Prompt
Output each record below exactly. No images go in the copy.

[Opening Entries provided section]

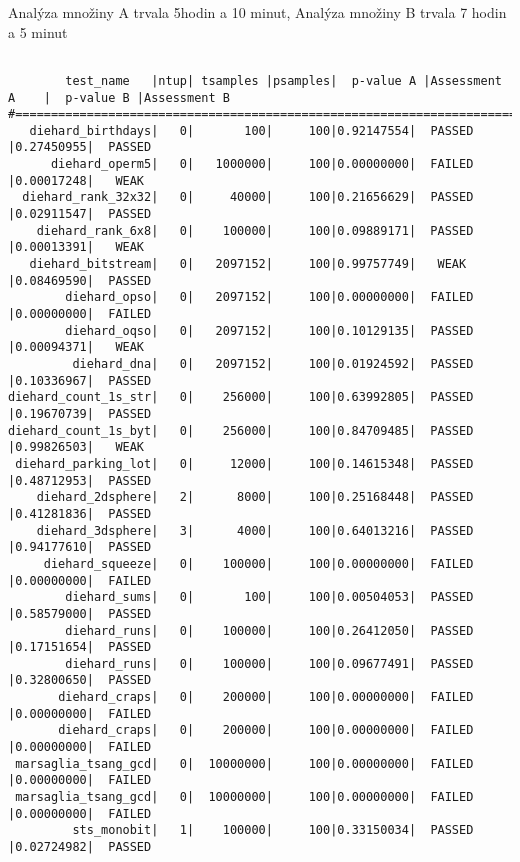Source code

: \documentclass[a4paper]{article}
\begin{document}
\noindent Analýza množiny A trvala 5hodin a 10 minut, Analýza množiny B trvala 7 hodin a 5 minut

\begin{Verbatim}[fontsize=\tiny]

        test_name   |ntup| tsamples |psamples|  p-value A |Assessment A    |  p-value B |Assessment B
#===========================================================================================================#===#
   diehard_birthdays|   0|       100|     100|0.92147554|  PASSED          |0.27450955|  PASSED  
      diehard_operm5|   0|   1000000|     100|0.00000000|  FAILED          |0.00017248|   WEAK   
  diehard_rank_32x32|   0|     40000|     100|0.21656629|  PASSED          |0.02911547|  PASSED  
    diehard_rank_6x8|   0|    100000|     100|0.09889171|  PASSED          |0.00013391|   WEAK   
   diehard_bitstream|   0|   2097152|     100|0.99757749|   WEAK           |0.08469590|  PASSED  
        diehard_opso|   0|   2097152|     100|0.00000000|  FAILED          |0.00000000|  FAILED  
        diehard_oqso|   0|   2097152|     100|0.10129135|  PASSED          |0.00094371|   WEAK   
         diehard_dna|   0|   2097152|     100|0.01924592|  PASSED          |0.10336967|  PASSED  
diehard_count_1s_str|   0|    256000|     100|0.63992805|  PASSED          |0.19670739|  PASSED  
diehard_count_1s_byt|   0|    256000|     100|0.84709485|  PASSED          |0.99826503|   WEAK   
 diehard_parking_lot|   0|     12000|     100|0.14615348|  PASSED          |0.48712953|  PASSED  
    diehard_2dsphere|   2|      8000|     100|0.25168448|  PASSED          |0.41281836|  PASSED  
    diehard_3dsphere|   3|      4000|     100|0.64013216|  PASSED          |0.94177610|  PASSED  
     diehard_squeeze|   0|    100000|     100|0.00000000|  FAILED          |0.00000000|  FAILED  
        diehard_sums|   0|       100|     100|0.00504053|  PASSED          |0.58579000|  PASSED  
        diehard_runs|   0|    100000|     100|0.26412050|  PASSED          |0.17151654|  PASSED  
        diehard_runs|   0|    100000|     100|0.09677491|  PASSED          |0.32800650|  PASSED  
       diehard_craps|   0|    200000|     100|0.00000000|  FAILED          |0.00000000|  FAILED  
       diehard_craps|   0|    200000|     100|0.00000000|  FAILED          |0.00000000|  FAILED  
 marsaglia_tsang_gcd|   0|  10000000|     100|0.00000000|  FAILED          |0.00000000|  FAILED  
 marsaglia_tsang_gcd|   0|  10000000|     100|0.00000000|  FAILED          |0.00000000|  FAILED  
         sts_monobit|   1|    100000|     100|0.33150034|  PASSED          |0.02724982|  PASSED  

\end{Verbatim}
\end{document}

[Closing Entries provided section]

Exercise result
Source code

: \documentclass[a4paper]{article}
\begin{document}
\noindent Analýza množiny A trvala 5hodin a 10 minut, Analýza množiny B trvala 7 hodin a 5 minut

\begin{Verbatim}[fontsize=\tiny]

        test_name   |ntup| tsamples |psamples|  p-value A |Assessment A    |  p-value B |Assessment B
#===========================================================================================================#===#
   diehard_birthdays|   0|       100|     100|0.92147554|  PASSED          |0.27450955|  PASSED  
      diehard_operm5|   0|   1000000|     100|0.00000000|  FAILED          |0.00017248|   WEAK   
  diehard_rank_32x32|   0|     40000|     100|0.21656629|  PASSED          |0.02911547|  PASSED  
    diehard_rank_6x8|   0|    100000|     100|0.09889171|  PASSED          |0.00013391|   WEAK   
   diehard_bitstream|   0|   2097152|     100|0.99757749|   WEAK           |0.08469590|  PASSED  
        diehard_opso|   0|   2097152|     100|0.00000000|  FAILED          |0.00000000|  FAILED  
        diehard_oqso|   0|   2097152|     100|0.10129135|  PASSED          |0.00094371|   WEAK   
         diehard_dna|   0|   2097152|     100|0.01924592|  PASSED          |0.10336967|  PASSED  
diehard_count_1s_str|   0|    256000|     100|0.63992805|  PASSED          |0.19670739|  PASSED  
diehard_count_1s_byt|   0|    256000|     100|0.84709485|  PASSED          |0.99826503|   WEAK   
 diehard_parking_lot|   0|     12000|     100|0.14615348|  PASSED          |0.48712953|  PASSED  
    diehard_2dsphere|   2|      8000|     100|0.25168448|  PASSED          |0.41281836|  PASSED  
    diehard_3dsphere|   3|      4000|     100|0.64013216|  PASSED          |0.94177610|  PASSED  
     diehard_squeeze|   0|    100000|     100|0.00000000|  FAILED          |0.00000000|  FAILED  
        diehard_sums|   0|       100|     100|0.00504053|  PASSED          |0.58579000|  PASSED  
        diehard_runs|   0|    100000|     100|0.26412050|  PASSED          |0.17151654|  PASSED  
        diehard_runs|   0|    100000|     100|0.09677491|  PASSED          |0.32800650|  PASSED  
       diehard_craps|   0|    200000|     100|0.00000000|  FAILED          |0.00000000|  FAILED  
       diehard_craps|   0|    200000|     100|0.00000000|  FAILED          |0.00000000|  FAILED  
 marsaglia_tsang_gcd|   0|  10000000|     100|0.00000000|  FAILED          |0.00000000|  FAILED  
 marsaglia_tsang_gcd|   0|  10000000|     100|0.00000000|  FAILED          |0.00000000|  FAILED  
         sts_monobit|   1|    100000|     100|0.33150034|  PASSED          |0.02724982|  PASSED  

\end{Verbatim}
\end{document}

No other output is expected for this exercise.